Let $f(z) = \frac{\bar{z}}{z}$ for $z \neq 0$. If $z = re^{i\theta}$, then $\bar{z} = re^{-i\theta}$, so

$f(z) = \frac{re^{-i\theta}}{re^{i\theta}} = e^{-2i\theta}.$

As $z \to 0$ along different rays (different values of $\theta$), $f(z)$ takes different values (all points on the unit circle). Thus $\lim_{z \to 0} f(z)$ does not exist.

$p(z) = a_0 + a_1 z + a_2 z^2 + \cdots + a_n z^n$

Polynomials are continuous and differentiable everywhere. They are the simplest examples of entire functions (functions analytic on all of $\mathbb{C}$).

$f(z) = \frac{p(z)}{q(z)}$

where $p$ and $q$ are polynomials. The function $f$ is defined and analytic on $\mathbb{C} \setminus \{\text{zeros of } q\}$.

$e^z = e^{x+iy} = e^x(\cos y + i\sin y)$

Properties:

• $e^{z+w} = e^z e^w$
• $|e^z| = e^x$ and $\arg(e^z) = y$ (mod $2\pi$)
• $e^z$ is periodic with period $2\pi i$: $e^{z + 2\pi i} = e^z$
• $e^z$ is entire and never zero

$\cos z = \frac{e^{iz} + e^{-iz}}{2}, \quad \sin z = \frac{e^{iz} - e^{-iz}}{2i}$

Unlike in real analysis, $\sin z$ and $\cos z$ are unbounded on $\mathbb{C}$. For instance, $\cosh(y) = |\sin(iy)| \to \infty$ as $y \to \infty$.

The complex logarithm is the inverse of $e^z$. If $z = re^{i\theta}$, then

$\log z = \ln r + i\theta$

where $\theta$ is determined up to integer multiples of $2\pi$. To make $\log z$ single-valued, we choose a branch cut (commonly the negative real axis) and restrict the argument to $(-\pi, \pi]$.
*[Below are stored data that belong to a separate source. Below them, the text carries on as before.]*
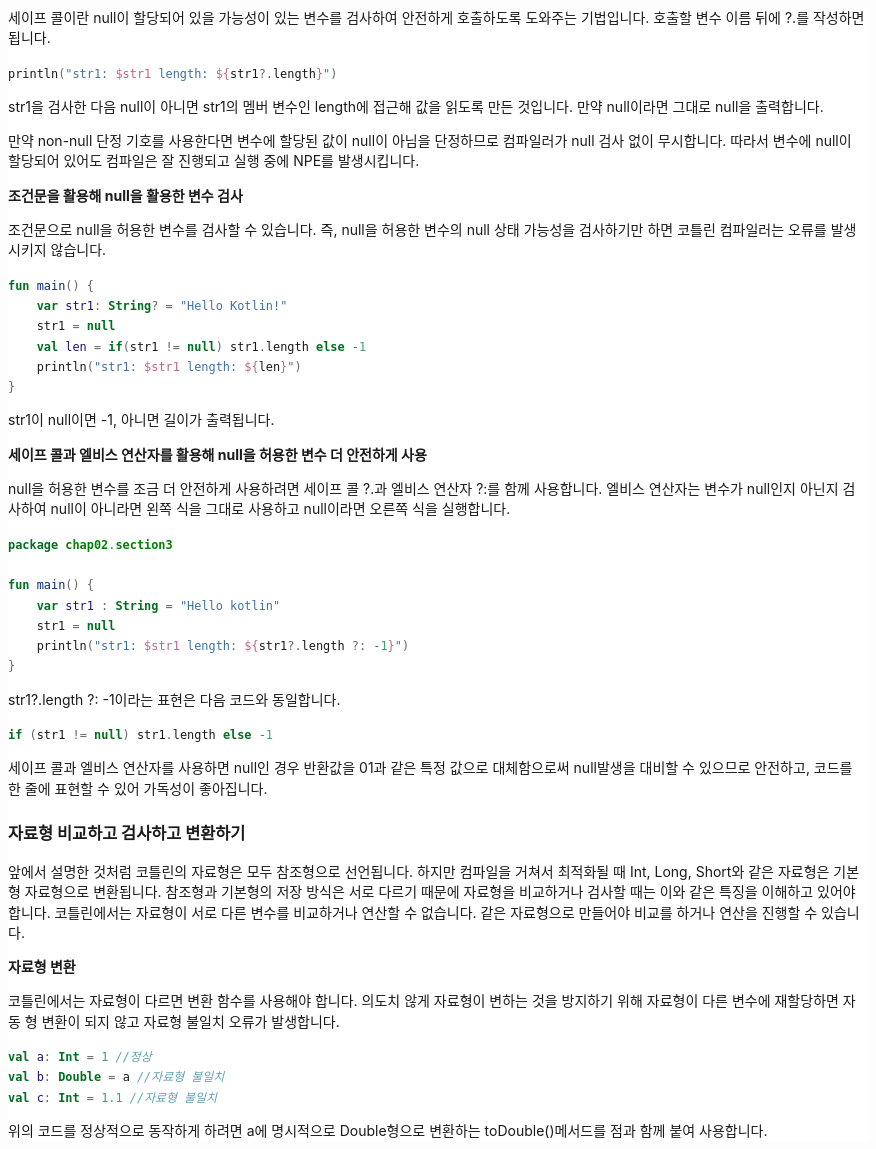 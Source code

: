 세이프 콜이란 null이 할당되어 있을 가능성이 있는 변수를 검사하여 안전하게 호출하도록 도와주는 기법입니다. 호출할 변수 이름 뒤에 ?.를 작성하면 됩니다.
```kotlin
println("str1: $str1 length: ${str1?.length}")
```
str1을 검사한 다음 null이 아니면 str1의 멤버 변수인 length에 접근해 값을 읽도록 만든 것입니다.
만약 null이라면 그대로 null을 출력합니다.

만약 non-null 단정 기호를 사용한다면 변수에 할당된 값이 null이 아님을 단정하므로 컴파일러가 null 검사 없이 무시합니다. 따라서 변수에 null이 할당되어 있어도 컴파일은 잘 진행되고 실행 중에 NPE를 발생시킵니다.

**조건문을 활용해 null을 활용한 변수 검사**

조건문으로 null을 허용한 변수를 검사할 수 있습니다.
즉, null을 허용한 변수의 null 상태 가능성을 검사하기만 하면 코틀린 컴파일러는 오류를 발생시키지 않습니다.
```kotlin
fun main() {
	var str1: String? = "Hello Kotlin!"
	str1 = null
	val len = if(str1 != null) str1.length else -1
	println("str1: $str1 length: ${len}")
}
```
str1이 null이면 -1, 아니면 길이가 출력됩니다.

**세이프 콜과 엘비스 연산자를 활용해 null을 허용한 변수 더 안전하게 사용**

null을 허용한 변수를 조금 더 안전하게 사용하려면 세이프 콜 ?.과 엘비스 연산자 ?:를 함께 사용합니다.
엘비스 연산자는 변수가 null인지 아닌지 검사하여 null이 아니라면 왼쪽 식을 그대로 사용하고 null이라면 오른쪽 식을 실행합니다.
```kotlin
package chap02.section3

fun main() {
	var str1 : String = "Hello kotlin"
	str1 = null
	println("str1: $str1 length: ${str1?.length ?: -1}")
}
```

str1?.length ?: -1이라는 표현은 다음 코드와 동일합니다.
```kotlin
if (str1 != null) str1.length else -1
```

세이프 콜과 엘비스 연산자를 사용하면 null인 경우 반환값을 01과 같은 특정 값으로 대체함으로써 null발생을 대비할 수 있으므로 안전하고, 코드를 한 줄에 표현할 수 있어 가독성이 좋아집니다.

### 자료형 비교하고 검사하고 변환하기

앞에서 설명한 것처럼 코틀린의 자료형은 모두 참조형으로 선언됩니다.
하지만 컴파일을 거쳐서 최적화될 때 Int, Long, Short와 같은 자료형은 기본형 자료형으로 변환됩니다.
참조형과 기본형의 저장 방식은 서로 다르기 때문에 자료형을 비교하거나 검사할 때는 이와 같은 특징을 이해하고 있어야 합니다.
코틀린에서는 자료형이 서로 다른 변수를 비교하거나 연산할 수 없습니다. 같은 자료형으로 만들어야 비교를 하거나 연산을 진행할 수 있습니다.

**자료형 변환**

코틀린에서는 자료형이 다르면 변환 함수를 사용해야 합니다. 의도치 않게 자료형이 변하는 것을 방지하기 위해 자료형이 다른 변수에 재할당하면 자동 형 변환이 되지 않고 자료형 불일치 오류가 발생합니다.
```kotlin
val a: Int = 1 //정상
val b: Double = a //자료형 불일치
val c: Int = 1.1 //자료형 불일치
```
위의 코드를 정상적으로 동작하게 하려면 a에 명시적으로 Double형으로 변환하는 toDouble()메서드를 점과 함께 붙여 사용합니다.
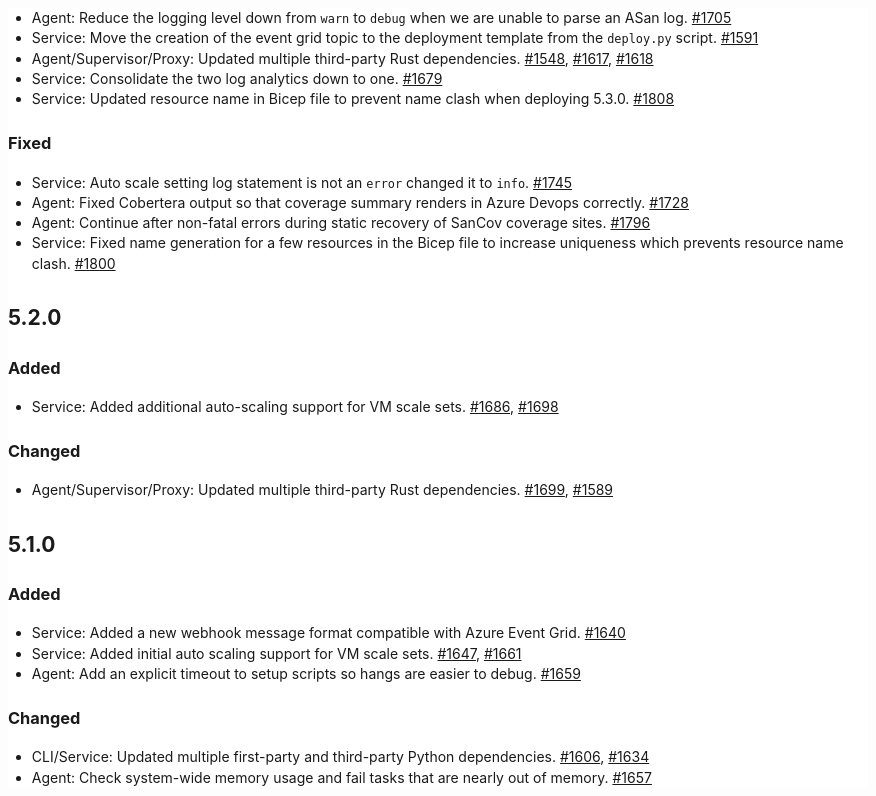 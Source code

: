 * Agent: Reduce the logging level down from `warn` to `debug` when we are unable to parse an ASan log. [#1705](https://github.com/microsoft/onefuzz/pull/1705)
* Service: Move the creation of the event grid topic to the deployment template from the `deploy.py` script. [#1591](https://github.com/microsoft/onefuzz/pull/1591)
* Agent/Supervisor/Proxy: Updated multiple third-party Rust dependencies. [#1548](https://github.com/microsoft/onefuzz/pull/1548), [#1617](https://github.com/microsoft/onefuzz/pull/1617), [#1618](https://github.com/microsoft/onefuzz/pull/1618)
* Service: Consolidate the two log analytics down to one. [#1679](https://github.com/microsoft/onefuzz/pull/1679)
* Service: Updated resource name in Bicep file to prevent name clash when deploying 5.3.0. [#1808](https://github.com/microsoft/onefuzz/pull/1808)

### Fixed

* Service: Auto scale setting log statement is not an `error` changed it to `info`. [#1745](https://github.com/microsoft/onefuzz/pull/1745)
* Agent: Fixed Cobertera output so that coverage summary renders in Azure Devops correctly. [#1728](https://github.com/microsoft/onefuzz/pull/1728)
* Agent: Continue after non-fatal errors during static recovery of SanCov coverage sites. [#1796](https://github.com/microsoft/onefuzz/pull/1796)
* Service: Fixed name generation for a few resources in the Bicep file to increase uniqueness which prevents resource name clash. [#1800](https://github.com/microsoft/onefuzz/pull/1800)

## 5.2.0

### Added

* Service: Added additional auto-scaling support for VM scale sets. [#1686](https://github.com/microsoft/onefuzz/pull/1686), [#1698](https://github.com/microsoft/onefuzz/pull/1698)

### Changed

* Agent/Supervisor/Proxy: Updated multiple third-party Rust dependencies. [#1699](https://github.com/microsoft/onefuzz/pull/1699), [#1589](https://github.com/microsoft/onefuzz/pull/1589)

## 5.1.0

### Added

* Service: Added a new webhook message format compatible with Azure Event Grid. [#1640](https://github.com/microsoft/onefuzz/pull/1640)
* Service: Added initial auto scaling support for VM scale sets. [#1647](https://github.com/microsoft/onefuzz/pull/1647), [#1661](https://github.com/microsoft/onefuzz/pull/1661)
* Agent: Add an explicit timeout to setup scripts so hangs are easier to debug. [#1659](https://github.com/microsoft/onefuzz/pull/1659)

### Changed

* CLI/Service: Updated multiple first-party and third-party Python dependencies. [#1606](https://github.com/microsoft/onefuzz/pull/1606), [#1634](https://github.com/microsoft/onefuzz/pull/1634)
* Agent: Check system-wide memory usage and fail tasks that are nearly out of memory. [#1657](https://github.com/microsoft/onefuzz/pull/1657)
$f(z) = z^2$ doubles the argument and squares the modulus:

• The right half-plane $\{\text{Re}(z) > 0\}$ maps onto $\mathbb{C} \setminus \mathbb{R}_{\leq 0}$ (the complex plane minus the non-positive real axis).
• The unit circle $|z| = 1$ maps to itself, but each point is visited twice.
• The ray $\arg(z) = \pi/4$ maps to the ray $\arg(z) = \pi/2$ (the positive imaginary axis).

A Möbius transformation is a function of the form

$f(z) = \frac{az + b}{cz + d}$

where $a, b, c, d \in \mathbb{C}$ and $ad - bc \neq 0$. These are the only conformal automorphisms of the Riemann sphere $\mathbb{C} \cup \{\infty\}$. They map circles to circles (including lines as circles of infinite radius).